The Attempt at a Solution

it says to use maple to do calculatins. tried and failed

 

[Susanne217]

Homework Statement

find a continuous solution to the integral equation:
f(x)=(x^3)+(1/2)*integral from 0 to 1 of ((x*y)/(y+1))*f(y)dy, by finding a fixed point of the function v:(C([0,1]), d)-->((C([0,1]), d) defined by
v(f)(x)=(x^3)+(1/2)*integral from 0 to 1 of ((x*y)/(y+1))*f(y)dy

Homework Equations

d is the supremum norm.
d(v(f1),v(f2))=sup(x in [0,1]) |(v(f1)(x)-v(f2)(x)|<=(1/4)*sup(y in [0,1]) |f1(y)-f2(x)|

The Attempt at a Solution

it says to use maple to do calculatins. tried and failed

Am I right this is complex analysis?

 

[Gib Z]

Susanne217- This would be categorized as the theory of Integral equations. Here, specifically, the theory borrows tools from the theory of Metric spaces, in particular the Banach Contraction Mapping theorem.

OP - I don't know how to use Maple, so I'm not sure how this question was intended to be solved. Though I will complain, the question could have been better worded, since saying "Find the fixed point of v(f)(x) " is exactly the same as saying "solve the integral equation".

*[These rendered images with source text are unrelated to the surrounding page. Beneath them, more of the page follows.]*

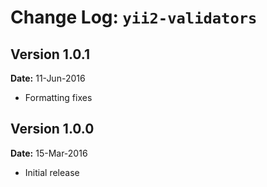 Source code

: Change Log: `yii2-validators`
=============================

## Version 1.0.1

**Date:** 11-Jun-2016

- Formatting fixes


## Version 1.0.0

**Date:** 15-Mar-2016

- Initial release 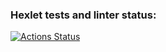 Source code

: ### Hexlet tests and linter status:
[![Actions Status](https://github.com/daria-z/frontend-project-46/actions/workflows/hexlet-check.yml/badge.svg)](https://github.com/daria-z/frontend-project-46/actions)


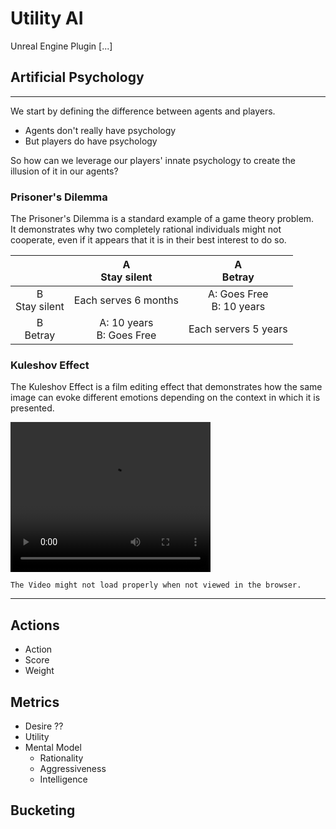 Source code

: # Utility AI
Unreal Engine Plugin [...]

## Artificial Psychology

---

We start by defining the difference between agents and players.
- Agents don't really have psychology
- But players do have psychology

So how can we leverage our players' innate psychology to create the illusion of it in our agents?

### Prisoner's Dilemma
The Prisoner's Dilemma is a standard example of a game theory problem.  
It demonstrates why two completely rational individuals might not cooperate, even if it appears that it is in their best interest to do so.

|                   |      A<br/>Stay silent       |         A<br/>Betray          |
|:-----------------:|:----------------------------:|:-----------------------------:|
| B<br/>Stay silent |     Each serves 6 months     | A: Goes Free <br/>B: 10 years |
|   B<br/>Betray    | A: 10 years<br/>B: Goes Free |     Each servers 5 years      |

### Kuleshov Effect
The Kuleshov Effect is a film editing effect that demonstrates how the same image can evoke different emotions depending on the context in which it is presented.

<video width="320" height="240" src="https://github.com/user-attachments/assets/3b3356f2-ae17-42e7-9937-19b5b1fb30d6">
</video>

``The Video might not load properly when not viewed in the browser.``

---

## Actions
- Action
- Score
- Weight

## Metrics
- Desire ??
- Utility
- Mental Model
  - Rationality
  - Aggressiveness
  - Intelligence


## Bucketing
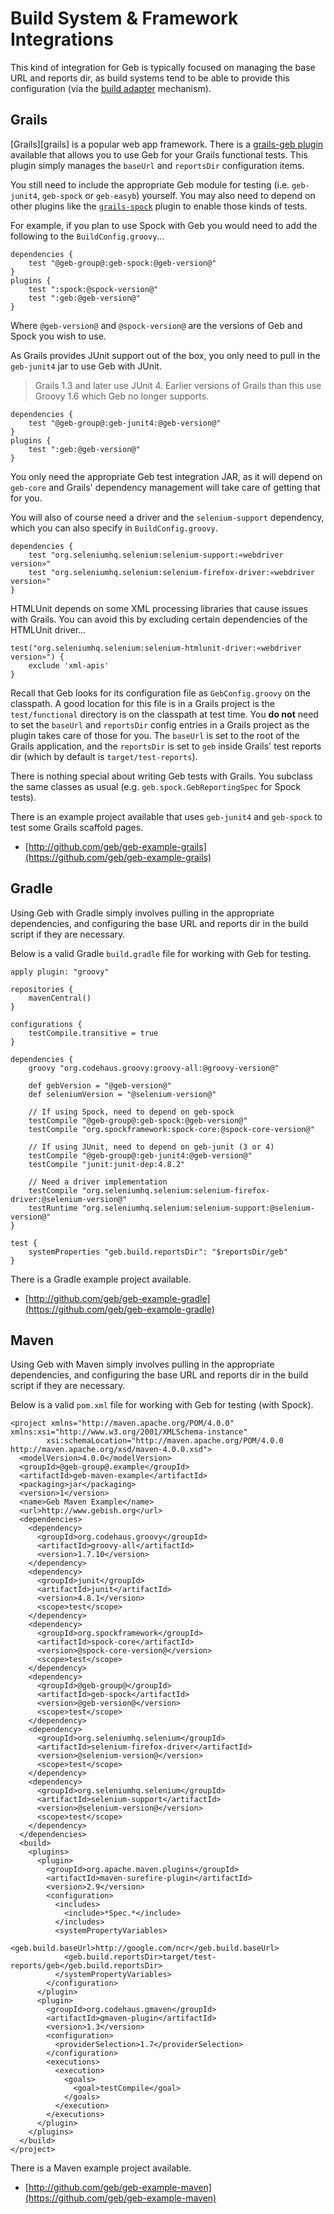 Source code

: # Build System & Framework Integrations

This kind of integration for Geb is typically focused on managing the base URL and reports dir, as build systems tend to be able to provide this configuration (via the [build adapter](configuration.html#build_adapter) mechanism).

## Grails

[Grails][grails] is a popular web app framework. There is a [grails-geb plugin](http://grails.org/plugin/geb) available that allows you to use Geb for your Grails functional tests. This plugin simply manages the `baseUrl` and `reportsDir` configuration items.

You still need to include the appropriate Geb module for testing (i.e. `geb-junit4`, `geb-spock` or `geb-easyb`) yourself. You may also need to depend on other plugins like the [`grails-spock`](http://grails.org/plugin/spock) plugin to enable those kinds of tests.

For example, if you plan to use Spock with Geb you would need to add the following to the `BuildConfig.groovy`…

    dependencies {
        test "@geb-group@:geb-spock:@geb-version@"
    }
    plugins {
        test ":spock:@spock-version@"
        test ":geb:@geb-version@"
    }

Where `@geb-version@` and `@spock-version@` are the versions of Geb and Spock you wish to use.

As Grails provides JUnit support out of the box, you only need to pull in the `geb-junit4` jar to use Geb with JUnit.

> Grails 1.3 and later use JUnit 4. Earlier versions of Grails than this use Groovy 1.6 which Geb no longer supports.

    dependencies {
        test "@geb-group@:geb-junit4:@geb-version@"
    }
    plugins {
        test ":geb:@geb-version@"
    }

You only need the appropriate Geb test integration JAR, as it will depend on `geb-core` and Grails' dependency management will take care of getting that for you.

You will also of course need a driver and the `selenium-support` dependency, which you can also specify in `BuildConfig.groovy`.

    dependencies {
        test "org.seleniumhq.selenium:selenium-support:«webdriver version»"
        test "org.seleniumhq.selenium:selenium-firefox-driver:«webdriver version»"
    }

HTMLUnit depends on some XML processing libraries that cause issues with Grails. You can avoid this by excluding certain dependencies of the HTMLUnit driver…

    test("org.seleniumhq.selenium:selenium-htmlunit-driver:«webdriver version»") {
        exclude 'xml-apis'
    }

Recall that Geb looks for its configuration file as `GebConfig.groovy` on the classpath. A good location for this file is in a Grails project is the `test/functional` directory is on the classpath at test time. You **do not** need to set the `baseUrl` and `reportsDir` config entries in a Grails project as the plugin takes care of those for you. The `baseUrl` is set to the root of the Grails application, and the `reportsDir` is set to `geb` inside Grails' test reports dir (which by default is `target/test-reports`).

There is nothing special about writing Geb tests with Grails. You subclass the same classes as usual (e.g. `geb.spock.GebReportingSpec` for Spock tests).

There is an example project available that uses `geb-junit4` and `geb-spock` to test some Grails scaffold pages.

* [http://github.com/geb/geb-example-grails](https://github.com/geb/geb-example-grails)

## Gradle

Using Geb with Gradle simply involves pulling in the appropriate dependencies, and configuring the base URL and reports dir in the build script if they are necessary.

Below is a valid Gradle `build.gradle` file for working with Geb for testing.

    apply plugin: "groovy"

    repositories {
        mavenCentral()
    }

    configurations {
        testCompile.transitive = true
    }

    dependencies {
        groovy "org.codehaus.groovy:groovy-all:@groovy-version@"

        def gebVersion = "@geb-version@"
        def seleniumVersion = "@selenium-version@"

        // If using Spock, need to depend on geb-spock
        testCompile "@geb-group@:geb-spock:@geb-version@"
        testCompile "org.spockframework:spock-core:@spock-core-version@"

        // If using JUnit, need to depend on geb-junit (3 or 4)
        testCompile "@geb-group@:geb-junit4:@geb-version@"
        testCompile "junit:junit-dep:4.8.2"

        // Need a driver implementation
        testCompile "org.seleniumhq.selenium:selenium-firefox-driver:@selenium-version@"
        testRuntime "org.seleniumhq.selenium:selenium-support:@selenium-version@"
    }

    test {
        systemProperties "geb.build.reportsDir": "$reportsDir/geb"
    }

There is a Gradle example project available.

* [http://github.com/geb/geb-example-gradle](https://github.com/geb/geb-example-gradle)

## Maven

Using Geb with Maven simply involves pulling in the appropriate dependencies, and configuring the base URL and reports dir in the build script if they are necessary.

Below is a valid `pom.xml` file for working with Geb for testing (with Spock).

    <project xmlns="http://maven.apache.org/POM/4.0.0" xmlns:xsi="http://www.w3.org/2001/XMLSchema-instance" 
            xsi:schemaLocation="http://maven.apache.org/POM/4.0.0 http://maven.apache.org/xsd/maven-4.0.0.xsd">
      <modelVersion>4.0.0</modelVersion>
      <groupId>@geb-group@.example</groupId>
      <artifactId>geb-maven-example</artifactId>
      <packaging>jar</packaging>
      <version>1</version>
      <name>Geb Maven Example</name>
      <url>http://www.gebish.org</url>
      <dependencies>
        <dependency>
          <groupId>org.codehaus.groovy</groupId>
          <artifactId>groovy-all</artifactId>
          <version>1.7.10</version>
        </dependency>
        <dependency>
          <groupId>junit</groupId>
          <artifactId>junit</artifactId>
          <version>4.8.1</version>
          <scope>test</scope>
        </dependency>
        <dependency>
          <groupId>org.spockframework</groupId>
          <artifactId>spock-core</artifactId>
          <version>@spock-core-version@</version>
          <scope>test</scope>
        </dependency>
        <dependency>
          <groupId>@geb-group@</groupId>
          <artifactId>geb-spock</artifactId>
          <version>@geb-version@</version>
          <scope>test</scope>
        </dependency>
        <dependency>
          <groupId>org.seleniumhq.selenium</groupId>
          <artifactId>selenium-firefox-driver</artifactId>
          <version>@selenium-version@</version>
          <scope>test</scope>
        </dependency>
        <dependency>
          <groupId>org.seleniumhq.selenium</groupId>
          <artifactId>selenium-support</artifactId>
          <version>@selenium-version@</version>
          <scope>test</scope>
        </dependency>
      </dependencies>
      <build>
        <plugins>
          <plugin>
            <groupId>org.apache.maven.plugins</groupId>
            <artifactId>maven-surefire-plugin</artifactId>
            <version>2.9</version>
            <configuration>
              <includes>
                <include>*Spec.*</include>
              </includes>
              <systemPropertyVariables>
                <geb.build.baseUrl>http://google.com/ncr</geb.build.baseUrl>
                <geb.build.reportsDir>target/test-reports/geb</geb.build.reportsDir>
              </systemPropertyVariables>
            </configuration>
          </plugin>
          <plugin>
            <groupId>org.codehaus.gmaven</groupId>
            <artifactId>gmaven-plugin</artifactId>
            <version>1.3</version>
            <configuration>
              <providerSelection>1.7</providerSelection>
            </configuration>
            <executions>
              <execution>
                <goals>
                  <goal>testCompile</goal>
                </goals>
              </execution>
            </executions>
          </plugin>
        </plugins>
      </build>
    </project>
    
There is a Maven example project available.

* [http://github.com/geb/geb-example-maven](https://github.com/geb/geb-example-maven)
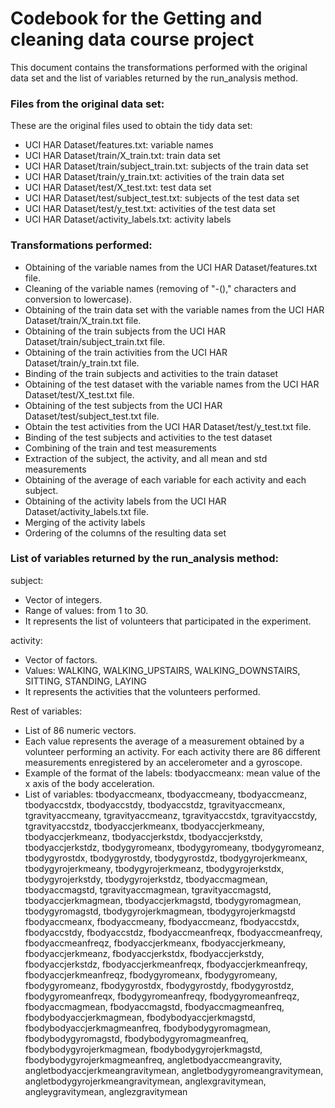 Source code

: Codebook for the Getting and cleaning data course project
===================

This document contains the transformations performed with the original data set and the list of variables returned by the run_analysis method.

### Files from the original data set:

These are the original files used to obtain the tidy data set:

* UCI HAR Dataset/features.txt: variable names
* UCI HAR Dataset/train/X_train.txt: train data set
* UCI HAR Dataset/train/subject_train.txt: subjects of the train data set
* UCI HAR Dataset/train/y_train.txt: activities of the train data set
* UCI HAR Dataset/test/X_test.txt: test data set
* UCI HAR Dataset/test/subject_test.txt: subjects of the test data set
* UCI HAR Dataset/test/y_test.txt: activities of the test data set
* UCI HAR Dataset/activity_labels.txt: activity labels

### Transformations performed:

* Obtaining of the variable names from the UCI HAR Dataset/features.txt file.
* Cleaning of the variable names (removing of "-()," characters and conversion to lowercase).
* Obtaining of the train data set with the variable names from the UCI HAR Dataset/train/X_train.txt file.
* Obtaining of the train subjects from the UCI HAR Dataset/train/subject_train.txt file.
* Obtaining of the train activities from the UCI HAR Dataset/train/y_train.txt file.
* Binding of the train subjects and activities to the train dataset
* Obtaining of the test dataset with the variable names from the UCI HAR Dataset/test/X_test.txt file.
* Obtaining of the test subjects from the UCI HAR Dataset/test/subject_test.txt file.
* Obtain the test activities from the UCI HAR Dataset/test/y_test.txt file.
* Binding of the test subjects and activities to the test dataset
* Combining of the train and test measurements
* Extraction of the subject, the activity, and all mean and std measurements 
* Obtaining of the average of each variable for each activity and each subject.
* Obtaining of the activity labels from the UCI HAR Dataset/activity_labels.txt file.
* Merging of the activity labels
* Ordering of the columns of the resulting data set

### List of variables returned by the run_analysis method:

subject:

* Vector of integers.
* Range of values: from 1 to 30.
* It represents the list of volunteers that participated in the experiment. 

activity: 

* Vector of factors.
* Values: WALKING, WALKING_UPSTAIRS, WALKING_DOWNSTAIRS, SITTING, STANDING, LAYING
* It represents the activities that the volunteers performed.

Rest of variables:

* List of 86 numeric vectors.
* Each value represents the average of a measurement obtained by a volunteer performing an activity. For each activity there are 86 different measurements enregistered by an accelerometer and a gyroscope.
* Example of the format of the labels: tbodyaccmeanx: mean value of the x axis of the body acceleration.
* List of variables: tbodyaccmeanx, tbodyaccmeany, tbodyaccmeanz, tbodyaccstdx, tbodyaccstdy, tbodyaccstdz, tgravityaccmeanx, tgravityaccmeany, tgravityaccmeanz, tgravityaccstdx, tgravityaccstdy, tgravityaccstdz, tbodyaccjerkmeanx, tbodyaccjerkmeany, tbodyaccjerkmeanz, tbodyaccjerkstdx, tbodyaccjerkstdy, tbodyaccjerkstdz, tbodygyromeanx, tbodygyromeany, tbodygyromeanz, tbodygyrostdx, tbodygyrostdy, tbodygyrostdz, tbodygyrojerkmeanx, tbodygyrojerkmeany, tbodygyrojerkmeanz, tbodygyrojerkstdx, tbodygyrojerkstdy, tbodygyrojerkstdz, tbodyaccmagmean, tbodyaccmagstd, tgravityaccmagmean, tgravityaccmagstd, tbodyaccjerkmagmean, tbodyaccjerkmagstd, tbodygyromagmean, tbodygyromagstd, tbodygyrojerkmagmean, tbodygyrojerkmagstd
fbodyaccmeanx, fbodyaccmeany, fbodyaccmeanz, fbodyaccstdx, fbodyaccstdy, fbodyaccstdz, fbodyaccmeanfreqx, fbodyaccmeanfreqy, fbodyaccmeanfreqz, fbodyaccjerkmeanx, fbodyaccjerkmeany, fbodyaccjerkmeanz, fbodyaccjerkstdx, fbodyaccjerkstdy, fbodyaccjerkstdz, fbodyaccjerkmeanfreqx, fbodyaccjerkmeanfreqy, fbodyaccjerkmeanfreqz, fbodygyromeanx, fbodygyromeany, fbodygyromeanz, fbodygyrostdx, fbodygyrostdy, fbodygyrostdz, fbodygyromeanfreqx, fbodygyromeanfreqy, fbodygyromeanfreqz, fbodyaccmagmean, fbodyaccmagstd, fbodyaccmagmeanfreq, fbodybodyaccjerkmagmean, fbodybodyaccjerkmagstd, fbodybodyaccjerkmagmeanfreq, fbodybodygyromagmean, fbodybodygyromagstd, fbodybodygyromagmeanfreq, fbodybodygyrojerkmagmean, fbodybodygyrojerkmagstd, fbodybodygyrojerkmagmeanfreq, angletbodyaccmeangravity, angletbodyaccjerkmeangravitymean, angletbodygyromeangravitymean, angletbodygyrojerkmeangravitymean, anglexgravitymean, angleygravitymean, anglezgravitymean
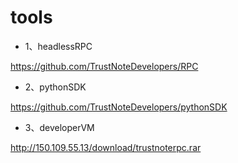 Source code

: # tools

* 1、headlessRPC

https://github.com/TrustNoteDevelopers/RPC

* 2、pythonSDK

https://github.com/TrustNoteDevelopers/pythonSDK

* 3、developerVM

http://150.109.55.13/download/trustnoterpc.rar
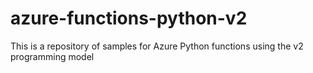 # azure-functions-python-v2
This is a repository of samples for Azure Python functions using the v2 programming model
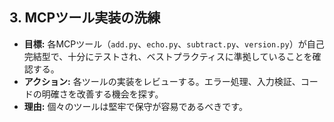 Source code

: ## 3. MCPツール実装の洗練

*   **目標:** 各MCPツール（`add.py`、`echo.py`、`subtract.py`、`version.py`）が自己完結型で、十分にテストされ、ベストプラクティスに準拠していることを確認する。
*   **アクション:** 各ツールの実装をレビューする。エラー処理、入力検証、コードの明確さを改善する機会を探す。
*   **理由:** 個々のツールは堅牢で保守が容易であるべきです。
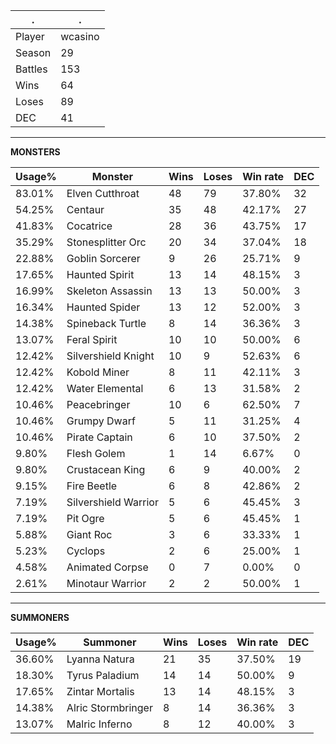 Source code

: .|.
|-|-
Player|wcasino
Season|29
Battles|153
Wins|64
Loses|89
DEC|41

---
**MONSTERS**

Usage%|Monster|Wins|Loses|Win rate|DEC|
-|-|-|-|-|-|
83.01%|Elven Cutthroat|48|79|37.80%|32|
54.25%|Centaur|35|48|42.17%|27|
41.83%|Cocatrice|28|36|43.75%|17|
35.29%|Stonesplitter Orc|20|34|37.04%|18|
22.88%|Goblin Sorcerer|9|26|25.71%|9|
17.65%|Haunted Spirit|13|14|48.15%|3|
16.99%|Skeleton Assassin|13|13|50.00%|3|
16.34%|Haunted Spider|13|12|52.00%|3|
14.38%|Spineback Turtle|8|14|36.36%|3|
13.07%|Feral Spirit|10|10|50.00%|6|
12.42%|Silvershield Knight|10|9|52.63%|6|
12.42%|Kobold Miner|8|11|42.11%|3|
12.42%|Water Elemental|6|13|31.58%|2|
10.46%|Peacebringer|10|6|62.50%|7|
10.46%|Grumpy Dwarf|5|11|31.25%|4|
10.46%|Pirate Captain|6|10|37.50%|2|
9.80%|Flesh Golem|1|14|6.67%|0|
9.80%|Crustacean King|6|9|40.00%|2|
9.15%|Fire Beetle|6|8|42.86%|2|
7.19%|Silvershield Warrior|5|6|45.45%|3|
7.19%|Pit Ogre|5|6|45.45%|1|
5.88%|Giant Roc|3|6|33.33%|1|
5.23%|Cyclops|2|6|25.00%|1|
4.58%|Animated Corpse|0|7|0.00%|0|
2.61%|Minotaur Warrior|2|2|50.00%|1|

---
**SUMMONERS**

Usage%|Summoner|Wins|Loses|Win rate|DEC|
-|-|-|-|-|-|
36.60%|Lyanna Natura|21|35|37.50%|19|
18.30%|Tyrus Paladium|14|14|50.00%|9|
17.65%|Zintar Mortalis|13|14|48.15%|3|
14.38%|Alric Stormbringer|8|14|36.36%|3|
13.07%|Malric Inferno|8|12|40.00%|3|
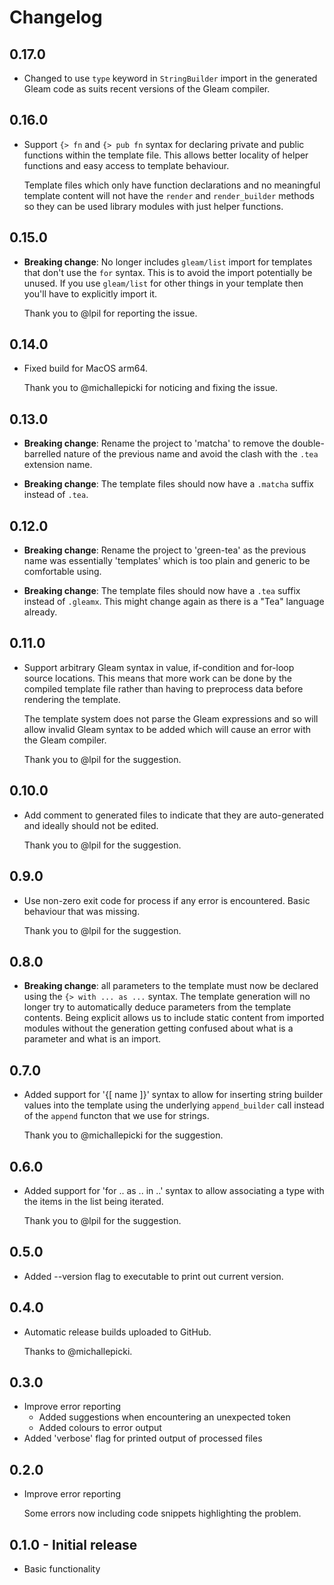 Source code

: # Changelog

## 0.17.0

- Changed to use `type` keyword in `StringBuilder` import in the generated Gleam code as suits recent
  versions of the Gleam compiler.

## 0.16.0

- Support `{> fn` and `{> pub fn` syntax for declaring private and public functions within the
  template file. This allows better locality of helper functions and easy access to template
  behaviour.

  Template files which only have function declarations and no meaningful template content will not
  have the `render` and `render_builder` methods so they can be used library modules with just
  helper functions.

## 0.15.0

- **Breaking change**: No longer includes `gleam/list` import for templates that don't use the `for`
  syntax. This is to avoid the import potentially be unused. If you use `gleam/list` for other
  things in your template then you'll have to explicitly import it.

  Thank you to @lpil for reporting the issue.

## 0.14.0

- Fixed build for MacOS arm64.

  Thank you to @michallepicki for noticing and fixing the issue.

## 0.13.0

- **Breaking change**: Rename the project to 'matcha' to remove the double-barrelled nature of the
  previous name and avoid the clash with the `.tea` extension name.

- **Breaking change**: The template files should now have a `.matcha` suffix instead of `.tea`.

## 0.12.0

- **Breaking change**: Rename the project to 'green-tea' as the previous name was essentially
  'templates' which is too plain and generic to be comfortable using.

- **Breaking change**: The template files should now have a `.tea` suffix instead of `.gleamx`. This
  might change again as there is a "Tea" language already.

## 0.11.0

- Support arbitrary Gleam syntax in value, if-condition and for-loop source locations. This means
  that more work can be done by the compiled template file rather than having to preprocess data
  before rendering the template.

  The template system does not parse the Gleam expressions and so will allow invalid Gleam syntax to
  be added which will cause an error with the Gleam compiler. 

  Thank you to @lpil for the suggestion.

## 0.10.0

- Add comment to generated files to indicate that they are auto-generated and ideally should not be
  edited.

  Thank you to @lpil for the suggestion.

## 0.9.0

- Use non-zero exit code for process if any error is encountered. Basic behaviour that was missing.

  Thank you to @lpil for the suggestion.

## 0.8.0

- **Breaking change**: all parameters to the template must now be declared using the `{> with ... as
  ...` syntax. The template generation will no longer try to automatically deduce parameters from
  the template contents. Being explicit allows us to include static content from imported modules
  without the generation getting confused about what is a parameter and what is an import.

## 0.7.0

- Added support for '{[ name ]}' syntax to allow for inserting string builder values into the
  template using the underlying `append_builder` call instead of the `append` functon that we use
  for strings.

  Thank you to @michallepicki for the suggestion.

## 0.6.0

- Added support for 'for .. as .. in ..' syntax to allow associating a type with the items in the
  list being iterated.

  Thank you to @lpil for the suggestion.

## 0.5.0

- Added --version flag to executable to print out current version.

## 0.4.0

- Automatic release builds uploaded to GitHub.

  Thanks to @michallepicki.

## 0.3.0

- Improve error reporting
  - Added suggestions when encountering an unexpected token
  - Added colours to error output
- Added 'verbose' flag for printed output of processed files

## 0.2.0

- Improve error reporting

  Some errors now including code snippets highlighting the problem.

## 0.1.0 - Initial release

- Basic functionality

An idea though: We know that the fixed point of v(f)(x) is the limit of the recursion f_{n+1} = v(f_n) with any initial f_0 \in C([0,1], \mathbb{C} ). I started with f_0(x) = 1. Then f_1(x) = x^3 + x(1-\log 2)/2. Repeat this a few more times, and you'll notice that the same integrals appear over and over, with only some constants changing, and we always end up having f_n (x) = x^3 + C_n x where C_n is a sequence of real constants (it's an n-th degree polynomial in log 2, but we don't need that). So then one could well conjecture that our fixed point has the form f(x) = x^3 + Cx where C is some constant. So plug this into our fixed point relation v(f) = f, and solve for the value of C which satisfies this. This gives you a fixed point, which you know is also unique, and completes the problem.

 

[l888l888l888]

f(x)=x^3+Cx where C is some constant. So plug this into our fixed point relation v(f) = f, and solve for the value of C which satisfies this. This gives you a fixed point, which you know is also unique, and completes the problem.

Is this what you mean?...

1/2*integral (xy/y+1)(y^3 +Cy)dy +x^3=x^3+CX

 

[Gib Z]

Yes, it is.